◆ Task to carry out: Repeat exactly the lines from the line containing "- Check post-processing works" through the last line of the records below, inclusive, and nothing else.

◆ Data supplied:
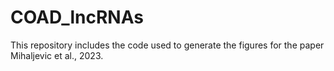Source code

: # COAD_lncRNAs
This repository includes the code used to generate the figures for the paper Mihaljevic et al., 2023.
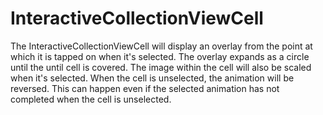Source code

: # InteractiveCollectionViewCell

The InteractiveCollectionViewCell will display an overlay from the point at which it is tapped on when it's selected.  The overlay expands as a circle until the until cell is covered.  The image within the cell will also be scaled when it's selected.  When the cell is unselected, the animation will be reversed.  This can happen even if the selected animation has not completed when the cell is unselected.
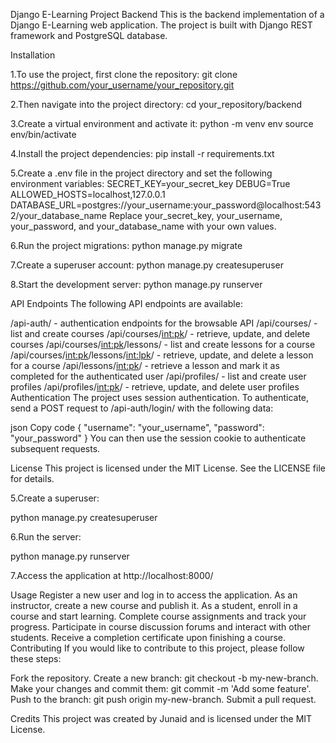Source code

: Django E-Learning Project Backend
This is the backend implementation of a Django E-Learning web application. The project is built with Django REST framework and PostgreSQL database.

Installation

1.To use the project, first clone the repository:
git clone https://github.com/your_username/your_repository.git

2.Then navigate into the project directory:
cd your_repository/backend

3.Create a virtual environment and activate it:
python -m venv env
source env/bin/activate

4.Install the project dependencies:
pip install -r requirements.txt

5.Create a .env file in the project directory and set the following environment variables:
SECRET_KEY=your_secret_key
DEBUG=True
ALLOWED_HOSTS=localhost,127.0.0.1
DATABASE_URL=postgres://your_username:your_password@localhost:5432/your_database_name
Replace your_secret_key, your_username, your_password, and your_database_name with your own values.

6.Run the project migrations:
python manage.py migrate

7.Create a superuser account:
python manage.py createsuperuser

8.Start the development server:
python manage.py runserver


API Endpoints
The following API endpoints are available:

/api-auth/ - authentication endpoints for the browsable API
/api/courses/ - list and create courses
/api/courses/<int:pk>/ - retrieve, update, and delete courses
/api/courses/<int:pk>/lessons/ - list and create lessons for a course
/api/courses/<int:pk>/lessons/<int:lpk>/ - retrieve, update, and delete a lesson for a course
/api/lessons/<int:pk>/ - retrieve a lesson and mark it as completed for the authenticated user
/api/profiles/ - list and create user profiles
/api/profiles/<int:pk>/ - retrieve, update, and delete user profiles
Authentication
The project uses session authentication. To authenticate, send a POST request to /api-auth/login/ with the following data:

json
Copy code
{
    "username": "your_username",
    "password": "your_password"
}
You can then use the session cookie to authenticate subsequent requests.

License
This project is licensed under the MIT License. See the LICENSE file for details.

5.Create a superuser:

python manage.py createsuperuser

6.Run the server:

python manage.py runserver

7.Access the application at http://localhost:8000/



Usage
Register a new user and log in to access the application.
As an instructor, create a new course and publish it.
As a student, enroll in a course and start learning.
Complete course assignments and track your progress.
Participate in course discussion forums and interact with other students.
Receive a completion certificate upon finishing a course.
Contributing
If you would like to contribute to this project, please follow these steps:

Fork the repository.
Create a new branch: git checkout -b my-new-branch.
Make your changes and commit them: git commit -m 'Add some feature'.
Push to the branch: git push origin my-new-branch.
Submit a pull request.


Credits
This project was created by Junaid and is licensed under the MIT License.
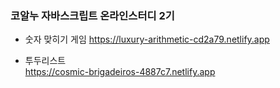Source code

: ### 코알누 자바스크립트 온라인스터디 2기

- 숫자 맞히기 게임
  https://luxury-arithmetic-cd2a79.netlify.app

- 투두리스트  
  https://cosmic-brigadeiros-4887c7.netlify.app

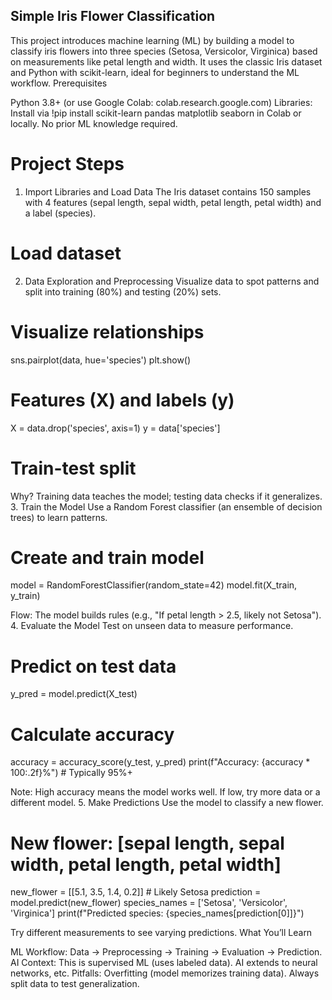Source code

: ## Simple Iris Flower Classification
This project introduces machine learning (ML) by building a model to classify iris flowers into three species (Setosa, Versicolor, Virginica) based on measurements like petal length and width. It uses the classic Iris dataset and Python with scikit-learn, ideal for beginners to understand the ML workflow.
Prerequisites

Python 3.8+ (or use Google Colab: colab.research.google.com)
Libraries: Install via !pip install scikit-learn pandas matplotlib seaborn in Colab or locally.
No prior ML knowledge required.

# Project Steps
1. Import Libraries and Load Data
The Iris dataset contains 150 samples with 4 features (sepal length, sepal width, petal length, petal width) and a label (species).
<!-- import pandas as pd
from sklearn.datasets import load_iris
from sklearn.model_selection import train_test_split
from sklearn.ensemble import RandomForestClassifier
from sklearn.metrics import accuracy_score
import matplotlib.pyplot as plt
import seaborn as sns -->

# Load dataset
<!--
iris = load_iris()
data = pd.DataFrame(iris.data, columns=iris.feature_names)
data['species'] = iris.target  # 0: Setosa, 1: Versicolor, 2: Virginica
print(data.head())  # View first 5 rows -->

2. Data Exploration and Preprocessing
Visualize data to spot patterns and split into training (80%) and testing (20%) sets.
# Visualize relationships
sns.pairplot(data, hue='species')
plt.show() 

# Features (X) and labels (y)
X = data.drop('species', axis=1)
y = data['species']

# Train-test split
<!--X_train, X_test, y_train, y_test = train_test_split(X, y, test_size=0.2, random_state=42) -->

Why? Training data teaches the model; testing data checks if it generalizes.
3. Train the Model
Use a Random Forest classifier (an ensemble of decision trees) to learn patterns.
# Create and train model
model = RandomForestClassifier(random_state=42)
model.fit(X_train, y_train)

Flow: The model builds rules (e.g., "If petal length > 2.5, likely not Setosa").
4. Evaluate the Model
Test on unseen data to measure performance.
# Predict on test data
y_pred = model.predict(X_test)

# Calculate accuracy
accuracy = accuracy_score(y_test, y_pred)
print(f"Accuracy: {accuracy * 100:.2f}%")  # Typically 95%+

Note: High accuracy means the model works well. If low, try more data or a different model.
5. Make Predictions
Use the model to classify a new flower.
# New flower: [sepal length, sepal width, petal length, petal width]
new_flower = [[5.1, 3.5, 1.4, 0.2]]  # Likely Setosa
prediction = model.predict(new_flower)
species_names = ['Setosa', 'Versicolor', 'Virginica']
print(f"Predicted species: {species_names[prediction[0]]}")

Try different measurements to see varying predictions.
What You’ll Learn

ML Workflow: Data → Preprocessing → Training → Evaluation → Prediction.
AI Context: This is supervised ML (uses labeled data). AI extends to neural networks, etc.
Pitfalls: Overfitting (model memorizes training data). Always split data to test generalization.

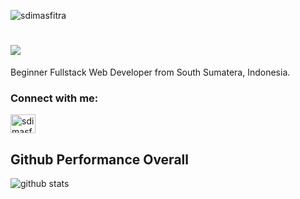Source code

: <p align="left"> <img src="https://komarev.com/ghpvc/?username=sdimasfitra&label=Profile%20views&color=0e75b6&style=flat" alt="sdimasfitra" /> </p>

<h1>
<img src="https://readme-typing-svg.herokuapp.com?color=%231586B1&size=25&center=true&vCenter=true&lines=Hi%2C+I'm+Dimas">
</h1>

Beginner Fullstack Web Developer from  South Sumatera, Indonesia.

### Connect with me:

<a href="https://instagram.com/dimasfitra_s" target="blank"><img align="center" src="https://raw.githubusercontent.com/rahuldkjain/github-profile-readme-generator/master/src/images/icons/Social/instagram.svg" alt="sdimasfitra" height="30" width="40" /></a>

## Github Performance Overall

![github stats](https://github-readme-stats.vercel.app/api?username=sdimasfitra&show_icons=true)


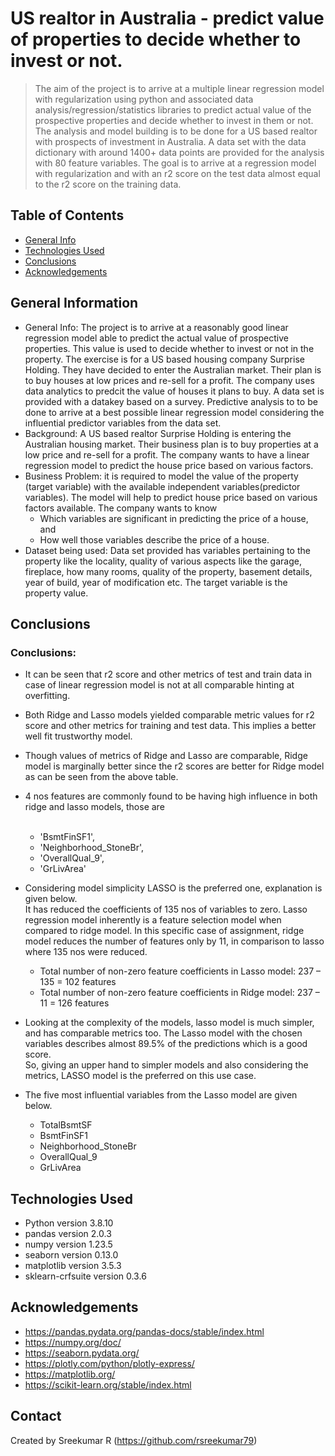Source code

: # US realtor in Australia - predict value of properties to decide whether to invest or not.
> The aim of the project is to arrive at a multiple linear regression model with regularization using python and associated data analysis/regression/statistics libraries to predict actual value of the prospective properties and decide whether to invest in them or not. The analysis and model building is to be done for a US based realtor with prospects of investment in Australia. A data set with the data dictionary with around 1400+ data points are provided for the analysis with 80 feature variables. The goal is to arrive at a regression model with regularization and with an r2 score on the test data almost equal to the r2 score on the training data. 


## Table of Contents
* [General Info](#general-information)
* [Technologies Used](#technologies-used)
* [Conclusions](#conclusions)
* [Acknowledgements](#acknowledgements)

<!-- You can include any other section that is pertinent to your problem -->

## General Information
- General Info: The project is to arrive at a reasonably good linear regression model able to predict the actual value of prospective properties. This value is used to decide whether to invest or not in the property. The exercise is for a US based housing company Surprise Holding. They have decided to enter the Australian market. Their plan is to buy houses at low prices and re-sell for a profit. The company uses data analytics to predcit the value of houses it plans to buy. A data set is provided with a datakey based on a survey. Predictive analysis to to be done to arrive at a best possible linear regression model considering the influential predictor variables from the data set. 
- Background: A US based realtor Surprise Holding is entering the Australian housing market. Their business plan is to buy properties at a low price and re-sell for a profit. The company wants to have a linear regression model to predict the house price based on various factors.
- Business Problem: it is required to model the value of the property (target variable) with the available independent variables(predictor variables). The model will help to predict house price based on various factors available. The company wants to know 
    - Which variables are significant in predicting the price of a house, and
    - How well those variables describe the price of a house. 
- Dataset being used: Data set provided has variables pertaining to the property like the locality, quality of various aspects like the garage, fireplace, how many rooms, quality of the property, basement details, year of build, year of modification etc. The target variable is the property value.

<!-- You don't have to answer all the questions - just the ones relevant to your project. -->

## Conclusions
### Conclusions:<br>
- It can be seen that r2 score and other metrics of test and train data in case of linear regression model is not at all comparable hinting at overfitting.<br>
- Both Ridge and Lasso models yielded comparable metric values for r2 score and other metrics for training and test data. This implies a better well fit trustworthy model.<br>
- Though values of metrics of Ridge and Lasso are comparable, Ridge model is marginally better since the r2 scores are better for Ridge model as can be seen from the above table.<br>
- 4 nos features are commonly found to be having high influence in both ridge and lasso models, those are<br><br>
    - 'BsmtFinSF1',<br>
    - 'Neighborhood_StoneBr',<br>
    - 'OverallQual_9',<br>
    - 'GrLivArea'<br>
- Considering model simplicity LASSO is the preferred one, explanation is given below.<br>
	It has reduced the coefficients of 135 nos of variables to zero. Lasso regression model	inherently is a feature selection model when compared to ridge model. In this specific case of 	assignment, ridge model reduces the number of features only by 11, in comparison to lasso 	where 135 nos were reduced.
    
    - Total number of non-zero feature coefficients in Lasso model: 237 – 135 = 102 features<br>
    - Total number of non-zero feature coefficients in Ridge model: 237 – 11 = 126 features<br>
- Looking at the complexity of the models, lasso model is much simpler, and has comparable 	metrics too. The Lasso model with the chosen variables describes almost 89.5% of the predictions which is a good score.<br>
So, giving an upper hand to simpler models and also considering the metrics, LASSO model is the preferred on this use case.
- The five most influential variables from the Lasso model are given below.
    - TotalBsmtSF
    - BsmtFinSF1
    - Neighborhood_StoneBr
    - OverallQual_9
    - GrLivArea


<!-- You don't have to answer all the questions - just the ones relevant to your project. -->


## Technologies Used
- Python version 3.8.10
- pandas version 2.0.3
- numpy version 1.23.5
- seaborn version 0.13.0
- matplotlib version 3.5.3
- sklearn-crfsuite version 0.3.6

<!-- As the libraries versions keep on changing, it is recommended to mention the version of library used in this project -->

## Acknowledgements
- https://pandas.pydata.org/pandas-docs/stable/index.html
- https://numpy.org/doc/
- https://seaborn.pydata.org/
- https://plotly.com/python/plotly-express/
- https://matplotlib.org/
- https://scikit-learn.org/stable/index.html

## Contact
Created by Sreekumar R (https://github.com/rsreekumar79)


<!-- Optional -->
<!-- ## License -->
<!-- This project is open source and available under the [... License](). -->

<!-- You don't have to include all sections - just the one's relevant to your project -->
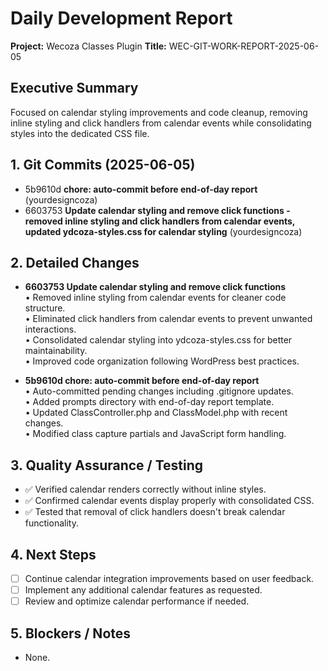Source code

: # Daily Development Report
  
**Project:** Wecoza Classes Plugin
**Title:** WEC-GIT-WORK-REPORT-2025-06-05

## Executive Summary
Focused on calendar styling improvements and code cleanup, removing inline styling and click handlers from calendar events while consolidating styles into the dedicated CSS file.

## 1. Git Commits (2025-06-05)
- 5b9610d  **chore: auto-commit before end-of-day report**  (yourdesigncoza)
- 6603753  **Update calendar styling and remove click functions - removed inline styling and click handlers from calendar events, updated ydcoza-styles.css for calendar styling**  (yourdesigncoza)

## 2. Detailed Changes
- **6603753  Update calendar styling and remove click functions**  
  • Removed inline styling from calendar events for cleaner code structure.  
  • Eliminated click handlers from calendar events to prevent unwanted interactions.  
  • Consolidated calendar styling into ydcoza-styles.css for better maintainability.  
  • Improved code organization following WordPress best practices.

- **5b9610d  chore: auto-commit before end-of-day report**  
  • Auto-committed pending changes including .gitignore updates.  
  • Added prompts directory with end-of-day report template.  
  • Updated ClassController.php and ClassModel.php with recent changes.  
  • Modified class capture partials and JavaScript form handling.

## 3. Quality Assurance / Testing
- ✅ Verified calendar renders correctly without inline styles.  
- ✅ Confirmed calendar events display properly with consolidated CSS.  
- ✅ Tested that removal of click handlers doesn't break calendar functionality.

## 4. Next Steps
- [ ] Continue calendar integration improvements based on user feedback.  
- [ ] Implement any additional calendar features as requested.  
- [ ] Review and optimize calendar performance if needed.

## 5. Blockers / Notes
- None.
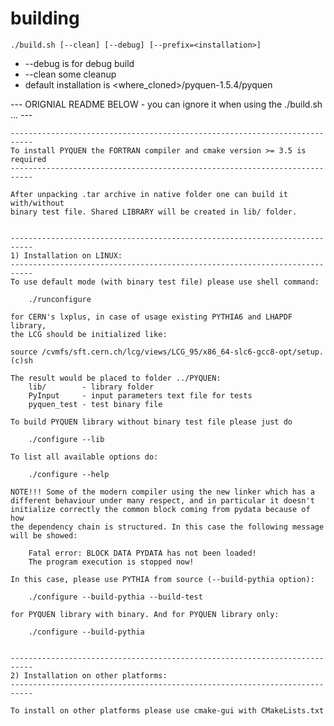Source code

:# building


`./build.sh [--clean] [--debug] [--prefix=<installation>]`

- --debug is for debug build
- --clean some cleanup
- default installation is <where_cloned>/pyquen-1.5.4/pyquen

--- ORIGNIAL README BELOW - you can ignore it when using the ./build.sh ... ---

	---------------------------------------------------------------------------
	To install PYQUEN the FORTRAN compiler and cmake version >= 3.5 is required
	---------------------------------------------------------------------------
	
	After unpacking .tar archive in native folder one can build it with/without
	binary test file. Shared LIBRARY will be created in lib/ folder. 


	---------------------------------------------------------------------------
	1) Installation on LINUX:
	---------------------------------------------------------------------------
	To use default mode (with binary test file) please use shell command:

		./runconfigure
 
	for CERN's lxplus, in case of usage existing PYTHIA6 and LHAPDF library,
	the LCG should be initialized like:
	
	source /cvmfs/sft.cern.ch/lcg/views/LCG_95/x86_64-slc6-gcc8-opt/setup.(c)sh

	The result would be placed to folder ../PYQUEN:
		lib/ 		- library folder
		PyInput		- input parameters text file for tests
		pyquen_test	- test binary file

	To build PYQUEN library without binary test file please just do

		./configure --lib

	To list all available options do:

		./configure --help

	NOTE!!! Some of the modern compiler using the new linker which has a 
	different behaviour under many respect, and in particular it doesn't
	initialize correctly the common block coming from pydata because of how
	the dependency chain is structured. In this case the following message
	will be showed:

		Fatal error: BLOCK DATA PYDATA has not been loaded!
 		The program execution is stopped now!

	In this case, please use PYTHIA from source (--build-pythia option):

		./configure --build-pythia --build-test

	for PYQUEN library with binary. And for PYQUEN library only:

		./configure --build-pythia


	---------------------------------------------------------------------------
	2) Installation on other platforms: 
	---------------------------------------------------------------------------

	To install on other platforms please use cmake-gui with CMakeLists.txt
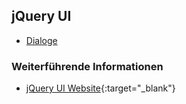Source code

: ## jQuery UI

- [Dialoge](dialoge)

### Weiterführende Informationen

- [jQuery UI Website](https://jqueryui.com/){:target="_blank"}

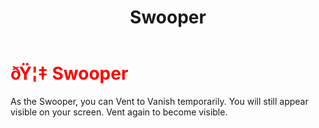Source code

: ﻿---
lang: en-US
title: Swooper
prev: SoulCatcher
next: Trickster
---
# <font color="red">ðŸ¦‡ <b>Swooper</b></font> <Badge text="Concealing" type="tip" vertical="middle"/>

As the Swooper, you can Vent to Vanish temporarily. You will still appear visible on your screen. Vent again to become visible.<br>

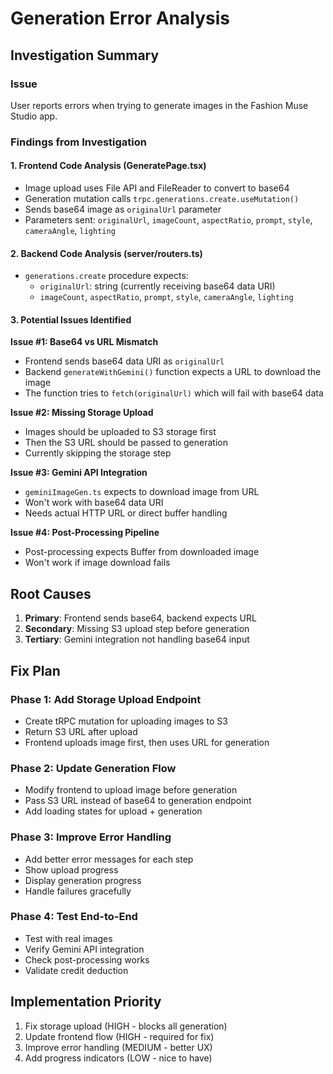 # Generation Error Analysis

## Investigation Summary

### Issue
User reports errors when trying to generate images in the Fashion Muse Studio app.

### Findings from Investigation

#### 1. Frontend Code Analysis (GeneratePage.tsx)
- Image upload uses File API and FileReader to convert to base64
- Generation mutation calls `trpc.generations.create.useMutation()`
- Sends base64 image as `originalUrl` parameter
- Parameters sent: `originalUrl`, `imageCount`, `aspectRatio`, `prompt`, `style`, `cameraAngle`, `lighting`

#### 2. Backend Code Analysis (server/routers.ts)
- `generations.create` procedure expects:
  - `originalUrl`: string (currently receiving base64 data URI)
  - `imageCount`, `aspectRatio`, `prompt`, `style`, `cameraAngle`, `lighting`
  
#### 3. Potential Issues Identified

**Issue #1: Base64 vs URL Mismatch**
- Frontend sends base64 data URI as `originalUrl`
- Backend `generateWithGemini()` function expects a URL to download the image
- The function tries to `fetch(originalUrl)` which will fail with base64 data

**Issue #2: Missing Storage Upload**
- Images should be uploaded to S3 storage first
- Then the S3 URL should be passed to generation
- Currently skipping the storage step

**Issue #3: Gemini API Integration**
- `geminiImageGen.ts` expects to download image from URL
- Won't work with base64 data URI
- Needs actual HTTP URL or direct buffer handling

**Issue #4: Post-Processing Pipeline**
- Post-processing expects Buffer from downloaded image
- Won't work if image download fails

## Root Causes

1. **Primary**: Frontend sends base64, backend expects URL
2. **Secondary**: Missing S3 upload step before generation
3. **Tertiary**: Gemini integration not handling base64 input

## Fix Plan

### Phase 1: Add Storage Upload Endpoint
- Create tRPC mutation for uploading images to S3
- Return S3 URL after upload
- Frontend uploads image first, then uses URL for generation

### Phase 2: Update Generation Flow
- Modify frontend to upload image before generation
- Pass S3 URL instead of base64 to generation endpoint
- Add loading states for upload + generation

### Phase 3: Improve Error Handling
- Add better error messages for each step
- Show upload progress
- Display generation progress
- Handle failures gracefully

### Phase 4: Test End-to-End
- Test with real images
- Verify Gemini API integration
- Check post-processing works
- Validate credit deduction

## Implementation Priority
1. Fix storage upload (HIGH - blocks all generation)
2. Update frontend flow (HIGH - required for fix)
3. Improve error handling (MEDIUM - better UX)
4. Add progress indicators (LOW - nice to have)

◆ Response area:
- Check post-processing works
- Validate credit deduction

## Implementation Priority
1. Fix storage upload (HIGH - blocks all generation)
2. Update frontend flow (HIGH - required for fix)
3. Improve error handling (MEDIUM - better UX)
4. Add progress indicators (LOW - nice to have)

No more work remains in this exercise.